Gabriela Pavlasová, CEITEC MU, Has Received a Prestigious DISCOVERY AWARD for Her Research Results in the Field of Medicine
4. Dec. 2018
Press release, Brno, 4 December 2018;
Discovery Awards 2017 were presented during a ceremonial evening in Prague, for the seventh time this year, to researches who have contributed to medical research discoveries. Gabriela Pavlasová, a PhD student from the Marek Mráz’s research group at CEITEC MU, received an award in Basic Research category in Medicine, for examining the function of CD20 molecule, which occurs on the surface of leukemic cells.
Thus, a young scientist from Brno has joined her group of colleagues from CEITEC MU who have already received the award. Ondřej Slabý, focusing on Molecular Oncology, was awarded two years ago, and Marek Mráz, Gabriela’s supervisor, was awarded four years ago.
The aim of the Discovery Award is to motivate researchers to come up with innovations that improve the life and health of patients. Concurrently, it strives to support the quality of Czech healthcare and pharmaceuticals. This prestigious award is granted annually by the international pharmaceutical company, Novartis, to young researchers under 40 who have contributed to an exceptional breakthrough in the fields of medicine and pharmaceuticals.

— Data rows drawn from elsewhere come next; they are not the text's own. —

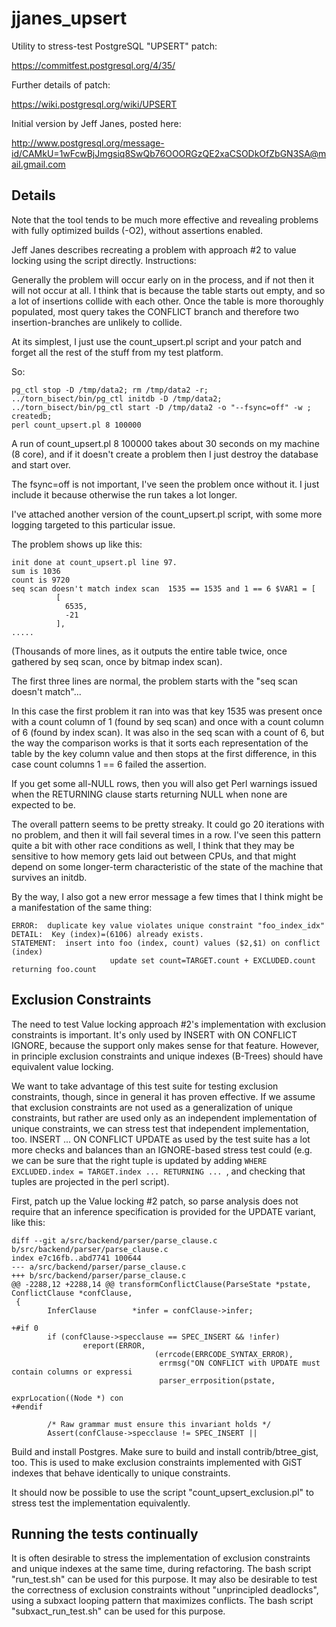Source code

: jjanes_upsert
=============

Utility to stress-test PostgreSQL "UPSERT" patch:

  https://commitfest.postgresql.org/4/35/

Further details of patch:

  https://wiki.postgresql.org/wiki/UPSERT

Initial version by Jeff Janes, posted here:

http://www.postgresql.org/message-id/CAMkU=1wFcwBjJmgsiq8SwQb76OOORGzQE2xaCSODkOfZbGN3SA@mail.gmail.com

Details
-------

Note that the tool tends to be much more effective and revealing problems with
fully optimized builds (-O2), without assertions enabled.

Jeff Janes describes recreating a problem with approach #2 to value locking
using the script directly. Instructions:

Generally the problem will occur early on in the process, and if not then it
will not occur at all.  I think that is because the table starts out empty, and
so a lot of insertions collide with each other.  Once the table is more
thoroughly populated, most query takes the CONFLICT branch and therefore two
insertion-branches are unlikely to collide.

At its simplest, I just use the count_upsert.pl script and your patch and
forget all the rest of the stuff from my test platform.

So:

```
pg_ctl stop -D /tmp/data2; rm /tmp/data2 -r;
../torn_bisect/bin/pg_ctl initdb -D /tmp/data2;
../torn_bisect/bin/pg_ctl start -D /tmp/data2 -o "--fsync=off" -w ;
createdb;
perl count_upsert.pl 8 100000
```

A run of count_upsert.pl 8 100000 takes about 30 seconds on my machine (8
core), and if it doesn't create a problem then I just destroy the database and
start over.

The fsync=off is not important, I've seen the problem once without it.  I just
include it because otherwise the run takes a lot longer.

I've attached another version of the count_upsert.pl script, with some more
logging targeted to this particular issue.

The problem shows up like this:

```
init done at count_upsert.pl line 97.
sum is 1036
count is 9720
seq scan doesn't match index scan  1535 == 1535 and 1 == 6 $VAR1 = [
          [
            6535,
            -21
          ],
.....
```
(Thousands of more lines, as it outputs the entire table twice, once gathered
by seq scan, once by bitmap index scan).

The first three lines are normal, the problem starts with the "seq scan doesn't
match"...

In this case the first problem it ran into was that key 1535 was present once
with a count column of 1 (found by seq scan) and once with a count column of 6
(found by index scan).  It was also in the seq scan with a count of 6, but the
way the comparison works is that it sorts each representation of the table by
the key column value and then stops at the first difference, in this case count
columns 1 == 6 failed the assertion.

If you get some all-NULL rows, then you will also get Perl warnings issued when
the RETURNING clause starts returning NULL when none are expected to be.

The overall pattern seems to be pretty streaky.  It could go 20 iterations with
no problem, and then it will fail several times in a row.  I've seen this
pattern quite a bit with other race conditions as well, I think that they may
be sensitive to how memory gets laid out between CPUs, and that might depend on
some longer-term characteristic of the state of the machine that survives an
initdb.

By the way, I also got a new error message a few times that I think might be a
manifestation of the same thing:

```
ERROR:  duplicate key value violates unique constraint "foo_index_idx"
DETAIL:  Key (index)=(6106) already exists.
STATEMENT:  insert into foo (index, count) values ($2,$1) on conflict
(index)
                      update set count=TARGET.count + EXCLUDED.count
returning foo.count
```

Exclusion Constraints
---------------------
The need to test Value locking approach #2's implementation with exclusion
constraints is important.  It's only used by INSERT with ON CONFLICT IGNORE,
because the support only makes sense for that feature.  However, in principle
exclusion constraints and unique indexes (B-Trees) should have equivalent value
locking.

We want to take advantage of this test suite for testing exclusion constraints,
though, since in general it has proven effective.  If we assume that exclusion
constraints are not used as a generalization of unique constraints, but rather
are used only as an independent implementation of unique constraints, we can
stress test that independent implementation, too.  INSERT ... ON CONFLICT
UPDATE as used by the test suite has a lot more checks and balances than an
IGNORE-based stress test could (e.g. we can be sure that the right tuple is
updated by adding `WHERE EXCLUDED.index = TARGET.index ... RETURNING ... `, and
checking that tuples are projected in the perl script).

First, patch up the Value locking #2 patch, so parse analysis does not require
that an inference specification is provided for the UPDATE variant, like this:

```
diff --git a/src/backend/parser/parse_clause.c b/src/backend/parser/parse_clause.c
index e7c16fb..abd7741 100644
--- a/src/backend/parser/parse_clause.c
+++ b/src/backend/parser/parse_clause.c
@@ -2288,12 +2288,14 @@ transformConflictClause(ParseState *pstate, ConflictClause *confClause,
 {
        InferClause        *infer = confClause->infer;

+#if 0
        if (confClause->specclause == SPEC_INSERT && !infer)
                ereport(ERROR,
                                (errcode(ERRCODE_SYNTAX_ERROR),
                                 errmsg("ON CONFLICT with UPDATE must contain columns or expressi
                                 parser_errposition(pstate,
                                                                        exprLocation((Node *) con
+#endif

        /* Raw grammar must ensure this invariant holds */
        Assert(confClause->specclause != SPEC_INSERT ||
```

Build and install Postgres.  Make sure to build and install contrib/btree_gist,
too.  This is used to make exclusion constraints implemented with GiST indexes
that behave identically to unique constraints.

It should now be possible to use the script "count_upsert_exclusion.pl" to
stress test the implementation equivalently.

Running the tests continually
-----------------------------

It is often desirable to stress the implementation of exclusion constraints and
unique indexes at the same time, during refactoring.  The bash script
"run_test.sh" can be used for this purpose.  It may also be desirable to test
the correctness of exclusion constraints without "unprincipled deadlocks",
using a subxact looping pattern that maximizes conflicts.  The bash script
"subxact_run_test.sh" can be used for this purpose.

Support during the Leukaemia Treatment
In the course of the research, which lasted five years, Gabriela Pavlasová and her team studied the regulation and function of a CD20 molecule, which occurs on the surface of all leukaemia B-cells, and it represents a target for monoclonal antibodies used in the treatment of the B-cell malignity. “The molecule is used as a target for monoclonal antibodies that are tied to it and destroy the tumorous cell,” she explains.
Although, the first anti-CD20 monoclonal antibody (rituximab) was approved to be used for treatment of B-cell malignity more than 20 years ago, we do not yet know what the function of the CD20 molecule is, nor what mechanisms of its regulation are.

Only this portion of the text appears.